Zoom In Zoom Out Reset image size

In the infrared beyond 1 μm, the X-SHOOTER data have higher spectral resolution than Flamingos-2, which is useful for checking the line identifications presented in Owens et al. (2023). However, the individual exposure time is 300 s for the NIR arm, which may be too long for proper sky subtraction. That might explain the apparent difference in the line strength between the X-SHOOTER and Flamingos-2 data.

As an additional check, we obtained a medium-resolution (R ≈ 25,000) optical spectrum of Gaia J0611−6931 with the Magellan Inamori Kyocera Echelle (MIKE) spectrograph(Bernstein et al. 2003) on the 6.5 m Magellan Clay Telescope on 2021 August 27 (UT). The observation and data reduction were performed using CarPy (Kelson et al. 2000; Kelson 2003). The MIKE data provide a wavelength coverage of 3500–5060 Å for the blue arm and 5000–9400 Å for the red arm. The total exposure time is 3111 s, and the S/N is 12 at 4000 Å and 14 at 6370 Å. We did not notice any difference between the X-SHOOTER and MIKE spectra.

The spectral classification of Gaia J0611−6931 is DAZ, which means hydrogen lines are the strongest features in the optical spectrum, as can be seen in Figure 1. There are also narrow absorption features from elements heavier than helium in the spectra (giving "Z" in the spectral classification), and the abundance analysis is presented in Rogers et al. (2024). In this paper, we focus on the emission features from the circumstellar gas around Gaia J0611−6931.

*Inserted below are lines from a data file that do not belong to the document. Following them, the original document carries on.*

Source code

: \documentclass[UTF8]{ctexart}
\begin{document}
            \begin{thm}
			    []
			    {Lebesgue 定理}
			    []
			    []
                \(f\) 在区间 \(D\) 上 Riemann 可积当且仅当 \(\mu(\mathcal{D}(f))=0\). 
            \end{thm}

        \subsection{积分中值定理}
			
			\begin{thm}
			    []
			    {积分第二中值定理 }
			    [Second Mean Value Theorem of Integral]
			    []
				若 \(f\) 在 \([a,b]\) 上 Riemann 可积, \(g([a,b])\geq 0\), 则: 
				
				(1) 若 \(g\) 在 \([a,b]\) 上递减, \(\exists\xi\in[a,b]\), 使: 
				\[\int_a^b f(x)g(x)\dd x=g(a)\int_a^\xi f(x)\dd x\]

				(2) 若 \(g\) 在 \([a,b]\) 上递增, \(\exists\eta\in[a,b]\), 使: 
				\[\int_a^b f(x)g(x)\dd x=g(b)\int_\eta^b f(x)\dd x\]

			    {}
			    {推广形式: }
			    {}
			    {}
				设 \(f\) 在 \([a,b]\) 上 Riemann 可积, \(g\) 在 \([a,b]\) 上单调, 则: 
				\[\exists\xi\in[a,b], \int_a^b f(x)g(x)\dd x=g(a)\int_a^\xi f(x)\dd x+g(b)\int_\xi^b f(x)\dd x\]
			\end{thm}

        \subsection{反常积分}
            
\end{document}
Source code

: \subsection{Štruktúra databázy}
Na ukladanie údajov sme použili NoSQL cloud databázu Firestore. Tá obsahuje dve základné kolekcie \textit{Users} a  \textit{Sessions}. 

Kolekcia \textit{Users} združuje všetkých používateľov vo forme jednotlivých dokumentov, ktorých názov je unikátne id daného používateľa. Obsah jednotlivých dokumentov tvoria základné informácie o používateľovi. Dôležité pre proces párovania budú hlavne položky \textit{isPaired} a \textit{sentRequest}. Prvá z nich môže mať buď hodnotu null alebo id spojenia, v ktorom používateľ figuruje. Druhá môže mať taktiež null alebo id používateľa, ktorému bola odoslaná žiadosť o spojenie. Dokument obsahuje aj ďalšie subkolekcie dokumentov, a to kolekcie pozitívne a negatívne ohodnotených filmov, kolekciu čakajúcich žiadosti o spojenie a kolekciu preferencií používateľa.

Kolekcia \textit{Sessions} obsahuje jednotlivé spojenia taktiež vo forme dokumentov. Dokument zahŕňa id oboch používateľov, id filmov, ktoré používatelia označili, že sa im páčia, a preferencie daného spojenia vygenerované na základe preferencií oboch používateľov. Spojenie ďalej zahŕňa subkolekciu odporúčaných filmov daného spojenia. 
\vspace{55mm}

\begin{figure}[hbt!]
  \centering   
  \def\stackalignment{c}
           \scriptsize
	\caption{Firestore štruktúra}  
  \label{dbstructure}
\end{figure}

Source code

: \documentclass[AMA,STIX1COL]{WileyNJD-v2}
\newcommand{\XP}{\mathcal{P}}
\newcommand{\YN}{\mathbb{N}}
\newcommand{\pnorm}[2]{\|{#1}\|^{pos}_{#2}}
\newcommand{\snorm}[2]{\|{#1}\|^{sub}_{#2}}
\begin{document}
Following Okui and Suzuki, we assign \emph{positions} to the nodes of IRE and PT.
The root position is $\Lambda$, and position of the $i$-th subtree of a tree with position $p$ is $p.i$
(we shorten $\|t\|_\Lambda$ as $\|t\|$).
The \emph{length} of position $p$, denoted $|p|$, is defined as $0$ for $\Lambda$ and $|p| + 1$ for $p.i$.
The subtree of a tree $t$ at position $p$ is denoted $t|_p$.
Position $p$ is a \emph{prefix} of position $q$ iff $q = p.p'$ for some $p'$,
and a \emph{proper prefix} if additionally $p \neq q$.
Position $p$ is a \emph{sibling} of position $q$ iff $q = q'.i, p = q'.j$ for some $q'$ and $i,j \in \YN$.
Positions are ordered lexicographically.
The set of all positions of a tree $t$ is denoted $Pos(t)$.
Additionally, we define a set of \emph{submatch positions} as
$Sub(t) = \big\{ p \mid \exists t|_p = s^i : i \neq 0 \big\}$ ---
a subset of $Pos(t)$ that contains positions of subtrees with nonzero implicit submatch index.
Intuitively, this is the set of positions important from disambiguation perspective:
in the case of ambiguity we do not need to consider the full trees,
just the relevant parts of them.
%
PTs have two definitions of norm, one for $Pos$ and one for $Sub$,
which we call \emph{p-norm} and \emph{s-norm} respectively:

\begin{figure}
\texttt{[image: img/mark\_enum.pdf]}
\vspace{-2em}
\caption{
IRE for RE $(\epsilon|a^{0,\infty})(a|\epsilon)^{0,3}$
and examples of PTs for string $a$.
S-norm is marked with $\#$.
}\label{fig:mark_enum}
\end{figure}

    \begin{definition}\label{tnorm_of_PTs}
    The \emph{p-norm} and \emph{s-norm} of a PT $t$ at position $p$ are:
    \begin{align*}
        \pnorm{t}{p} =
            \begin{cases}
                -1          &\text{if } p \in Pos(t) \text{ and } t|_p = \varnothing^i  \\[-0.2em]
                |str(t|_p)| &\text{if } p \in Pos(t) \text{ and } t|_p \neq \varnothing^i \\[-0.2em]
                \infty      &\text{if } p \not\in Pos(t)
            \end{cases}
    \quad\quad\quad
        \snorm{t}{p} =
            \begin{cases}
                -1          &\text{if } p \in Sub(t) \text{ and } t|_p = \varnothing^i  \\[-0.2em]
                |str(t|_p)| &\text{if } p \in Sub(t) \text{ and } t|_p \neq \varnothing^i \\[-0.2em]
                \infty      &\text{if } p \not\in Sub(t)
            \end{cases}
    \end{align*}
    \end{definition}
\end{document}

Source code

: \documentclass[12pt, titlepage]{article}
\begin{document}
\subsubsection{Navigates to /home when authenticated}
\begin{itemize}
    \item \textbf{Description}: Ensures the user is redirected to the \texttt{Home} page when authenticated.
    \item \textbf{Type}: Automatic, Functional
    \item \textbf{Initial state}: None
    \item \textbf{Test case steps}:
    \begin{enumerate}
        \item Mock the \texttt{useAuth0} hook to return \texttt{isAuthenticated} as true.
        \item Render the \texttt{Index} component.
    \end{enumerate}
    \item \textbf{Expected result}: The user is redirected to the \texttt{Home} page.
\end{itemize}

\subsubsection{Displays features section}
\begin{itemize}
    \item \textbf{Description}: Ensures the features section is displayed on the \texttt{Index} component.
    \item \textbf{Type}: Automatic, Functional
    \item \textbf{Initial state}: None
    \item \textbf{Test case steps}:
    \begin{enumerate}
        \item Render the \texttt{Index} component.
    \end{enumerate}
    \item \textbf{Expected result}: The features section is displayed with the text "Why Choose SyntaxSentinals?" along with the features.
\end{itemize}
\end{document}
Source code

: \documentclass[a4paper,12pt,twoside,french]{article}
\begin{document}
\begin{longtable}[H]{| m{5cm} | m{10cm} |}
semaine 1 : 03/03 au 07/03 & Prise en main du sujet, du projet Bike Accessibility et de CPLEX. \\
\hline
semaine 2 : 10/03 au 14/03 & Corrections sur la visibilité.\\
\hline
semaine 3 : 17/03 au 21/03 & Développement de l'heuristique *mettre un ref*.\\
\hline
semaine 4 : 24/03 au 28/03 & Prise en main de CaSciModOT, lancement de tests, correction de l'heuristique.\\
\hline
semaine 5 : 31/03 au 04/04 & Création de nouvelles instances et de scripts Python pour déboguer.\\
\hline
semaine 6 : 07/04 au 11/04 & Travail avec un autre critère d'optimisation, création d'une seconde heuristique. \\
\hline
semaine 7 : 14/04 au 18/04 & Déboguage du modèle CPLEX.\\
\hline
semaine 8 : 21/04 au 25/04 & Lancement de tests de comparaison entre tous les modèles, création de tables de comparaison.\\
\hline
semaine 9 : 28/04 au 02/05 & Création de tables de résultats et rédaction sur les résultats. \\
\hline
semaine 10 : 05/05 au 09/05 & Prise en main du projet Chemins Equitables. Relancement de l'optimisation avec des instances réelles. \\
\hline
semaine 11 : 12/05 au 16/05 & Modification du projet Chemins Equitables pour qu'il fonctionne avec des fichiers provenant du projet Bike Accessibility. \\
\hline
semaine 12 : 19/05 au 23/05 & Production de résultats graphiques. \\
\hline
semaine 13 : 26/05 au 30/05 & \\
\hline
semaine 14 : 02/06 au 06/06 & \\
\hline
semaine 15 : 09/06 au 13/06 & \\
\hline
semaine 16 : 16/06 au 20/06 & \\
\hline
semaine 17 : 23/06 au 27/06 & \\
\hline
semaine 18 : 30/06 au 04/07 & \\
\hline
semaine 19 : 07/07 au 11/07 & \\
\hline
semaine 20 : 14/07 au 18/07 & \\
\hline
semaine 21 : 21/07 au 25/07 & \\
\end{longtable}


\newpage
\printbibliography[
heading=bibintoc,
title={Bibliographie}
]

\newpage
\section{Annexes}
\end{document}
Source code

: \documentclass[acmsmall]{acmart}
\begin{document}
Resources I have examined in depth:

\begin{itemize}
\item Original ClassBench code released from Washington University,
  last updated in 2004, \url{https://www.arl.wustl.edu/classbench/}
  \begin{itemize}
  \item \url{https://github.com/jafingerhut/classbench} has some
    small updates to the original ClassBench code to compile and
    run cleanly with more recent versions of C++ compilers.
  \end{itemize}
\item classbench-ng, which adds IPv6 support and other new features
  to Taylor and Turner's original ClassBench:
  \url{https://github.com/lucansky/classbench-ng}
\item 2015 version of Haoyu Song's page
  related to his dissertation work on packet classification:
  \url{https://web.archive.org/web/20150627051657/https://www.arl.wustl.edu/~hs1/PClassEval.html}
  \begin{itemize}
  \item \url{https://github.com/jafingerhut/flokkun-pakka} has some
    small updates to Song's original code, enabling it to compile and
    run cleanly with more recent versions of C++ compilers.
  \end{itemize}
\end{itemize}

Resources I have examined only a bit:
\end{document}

We performed an independent emission line analysis of Gaia J0611−6931 using all available spectra. The identifications for the optical spectra are straightforward because most emission lines are resolved and not blended with other features. There is one triple-peaked feature that extends between 5160 and 5190 Å, and it has been previously attributed to a blend of Fe ii 5170 Å and the Mg i triplet at 5169, 5174, and 5185 Å (Dennihy et al. 2020; Melis et al. 2020). As discussed in Section 4.2, we think this feature is dominated by the Mg i triplet with little contribution from Fe ii. The centroid of the Mg i 8809 Å line is shifted by about −90 km s⁻¹ compared to all the other emission lines. It is unclear what the cause of this is. There may be a similar wavelength shift for the Mg i 3832 Å line too, though the emission line is a lot weaker, making it difficult to confirm. In the near-UV data, there is a broad emission feature around 2800 Å that comes from four Mg i lines (see Figure 2). The infrared line identification in the Flamingos-2 data is more challenging because many lines are blended, and our result is consistent with those reported in Owens et al. (2023).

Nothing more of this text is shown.